Hyperbolic Normalizing Flows!
Normalizing Flows have been all the rage lately and with all new breeds of generative models come new avenues for their application. Recently, there’s been a burgeoning interest in bringing in tools from differential geometry in order to do effective Deep Learning on non-Euclidean manifolds. For the purposes of this blog post, I’ll focus on one recent extension of Normalizing Flows to hyperbolic spaces based on my recent ICML 2020 paper titled “Latent Variable Modeling with Hyperbolic Normalizing Flows” While a deep knowledge of Riemannian geometry is not needed it definitely helps in understandings a lot of the intuition and technical details.
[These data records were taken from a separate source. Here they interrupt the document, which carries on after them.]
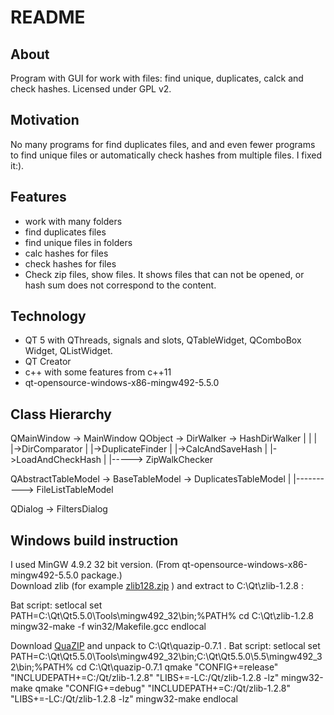 # README

## About

Program with GUI for work with files: find unique, duplicates, calck and check hashes. Licensed under GPL v2.

## Motivation

No many programs for find duplicates files, and and even fewer programs to find unique files or automatically check hashes from multiple files. I fixed it:).

## Features
-  work with many folders
-  find duplicates files
-  find unique files in folders
-  calc hashes for files
-  check hashes for files
-  Check zip files, show files. It shows files that can not be opened, or hash sum does not correspond to the content.

## Technology
-  QT 5 with QThreads, signals and slots, QTableWidget, QComboBox Widget, QListWidget.
-  QT Creator
-  c++ with some features from c++11
-  qt-opensource-windows-x86-mingw492-5.5.0

## Class Hierarchy

QMainWindow -> MainWindow
QObject -> DirWalker -> HashDirWalker
                |           |
                |           |->DirComparator
                |           |->DuplicateFinder
                |           |->CalcAndSaveHash
                |           |->LoadAndCheckHash
                |
                |-----> ZipWalkChecker

QAbstractTableModel -> BaseTableModel -> DuplicatesTableModel
                            |
                            |----------> FileListTableModel

QDialog -> FiltersDialog

## Windows build instruction
I used MinGW 4.9.2 32 bit version. (From qt-opensource-windows-x86-mingw492-5.5.0 package.)  
Download zlib (for example [zlib128.zip](http://zlib.net/zlib128.zip) ) and extract to C:\Qt\zlib-1.2.8 :

Bat script:
    setlocal
    set PATH=C:\Qt\Qt5.5.0\Tools\mingw492_32\bin\;%PATH%
    cd C:\Qt\zlib-1.2.8
    mingw32-make -f win32/Makefile.gcc
    endlocal

Download [QuaZIP](http://sourceforge.net/projects/quazip/) and unpack to C:\Qt\quazip-0.7.1 .
Bat script:
    setlocal
    set PATH=C:\Qt\Qt5.5.0\Tools\mingw492_32\bin\;C:\Qt\Qt5.5.0\5.5\mingw492_32\bin;%PATH%
    cd C:\Qt\quazip-0.7.1
    qmake "CONFIG+=release" "INCLUDEPATH+=C:/Qt/zlib-1.2.8" "LIBS+=-LC:/Qt/zlib-1.2.8 -lz"
    mingw32-make
    qmake "CONFIG+=debug" "INCLUDEPATH+=C:/Qt/zlib-1.2.8" "LIBS+=-LC:/Qt/zlib-1.2.8 -lz"
    mingw32-make
    endlocal
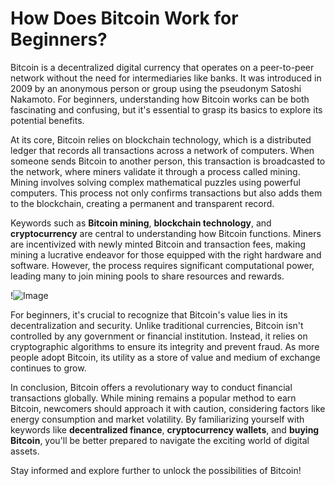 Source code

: # How Does Bitcoin Work for Beginners?

Bitcoin is a decentralized digital currency that operates on a peer-to-peer network without the need for intermediaries like banks. It was introduced in 2009 by an anonymous person or group using the pseudonym Satoshi Nakamoto. For beginners, understanding how Bitcoin works can be both fascinating and confusing, but it's essential to grasp its basics to explore its potential benefits.

At its core, Bitcoin relies on blockchain technology, which is a distributed ledger that records all transactions across a network of computers. When someone sends Bitcoin to another person, this transaction is broadcasted to the network, where miners validate it through a process called mining. Mining involves solving complex mathematical puzzles using powerful computers. This process not only confirms transactions but also adds them to the blockchain, creating a permanent and transparent record.

Keywords such as **Bitcoin mining**, **blockchain technology**, and **cryptocurrency** are central to understanding how Bitcoin functions. Miners are incentivized with newly minted Bitcoin and transaction fees, making mining a lucrative endeavor for those equipped with the right hardware and software. However, the process requires significant computational power, leading many to join mining pools to share resources and rewards.

!![Image](https://github.com/user-attachments/assets/590b50a7-4459-4e76-8a31-559aed223621)

For beginners, it's crucial to recognize that Bitcoin's value lies in its decentralization and security. Unlike traditional currencies, Bitcoin isn't controlled by any government or financial institution. Instead, it relies on cryptographic algorithms to ensure its integrity and prevent fraud. As more people adopt Bitcoin, its utility as a store of value and medium of exchange continues to grow.

In conclusion, Bitcoin offers a revolutionary way to conduct financial transactions globally. While mining remains a popular method to earn Bitcoin, newcomers should approach it with caution, considering factors like energy consumption and market volatility. By familiarizing yourself with keywords like **decentralized finance**, **cryptocurrency wallets**, and **buying Bitcoin**, you'll be better prepared to navigate the exciting world of digital assets.

Stay informed and explore further to unlock the possibilities of Bitcoin! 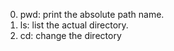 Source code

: 0. pwd: print the absolute path name.
1. ls: list the actual directory.
2. cd: change the directory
In this blog post I’ll try to distill the key concepts but to get the most out of the material I highly recommend the following blog posts as well to get a feel for Hyperbolic Geometry:
Motivation
To motivate why we might want to care about geometry when doing generative modeling we can simply look at different domains that have seen remarkable breakthroughs.
 
But in all these different domains, we can ask the following question: “What do we know about the data already?”. For instance, images are known to be very grid-like, text is very discrete, and structured (and an arbitrary assortment of words don’t usually make a sentence) and even molecules can be represented as graphs. Data in these domains have vastly different geometry, so the natural question is shouldn’t any generative model being trained also be privy this geometry? Sometimes as practitioners we can neglect what is already available to us, and neglecting known geometry in the data unnecessarily makes the learning problem significantly harder.
Hierarchical structure and Hyperbolic Geometry
Turning to a concrete use case, what if we know apriori that our data is tree-like or has a rich hierarchical structure? What is the right geometry here? Well to gain intuition we can first see what can go wrong when we naively try to embed a tree in Euclidean space.
 In this construction, we evenly place all leaves around the circumference of an
imaginary circle with radius \(r\). Observe how the Euclidean distance between
the pink and green nodes decreases as we increase the depth of the tree but the
graph distance —i.e. shortest path between these nodes, actually increases!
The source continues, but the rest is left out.